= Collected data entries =
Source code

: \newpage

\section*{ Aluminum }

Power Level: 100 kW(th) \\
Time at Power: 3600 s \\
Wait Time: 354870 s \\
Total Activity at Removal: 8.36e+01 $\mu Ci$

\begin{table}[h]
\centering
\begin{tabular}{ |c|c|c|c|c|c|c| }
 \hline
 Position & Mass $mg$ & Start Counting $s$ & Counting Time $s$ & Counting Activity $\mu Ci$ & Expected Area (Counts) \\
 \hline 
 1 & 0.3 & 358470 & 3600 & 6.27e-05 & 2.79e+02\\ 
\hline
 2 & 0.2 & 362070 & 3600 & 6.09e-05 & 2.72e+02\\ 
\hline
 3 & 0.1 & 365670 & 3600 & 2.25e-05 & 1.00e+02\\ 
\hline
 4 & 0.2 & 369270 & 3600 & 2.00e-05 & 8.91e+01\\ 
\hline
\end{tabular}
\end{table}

= Problem requirements =
Find the string "Activity" in the lines above and count those lines. Give only that count.

= Output =
2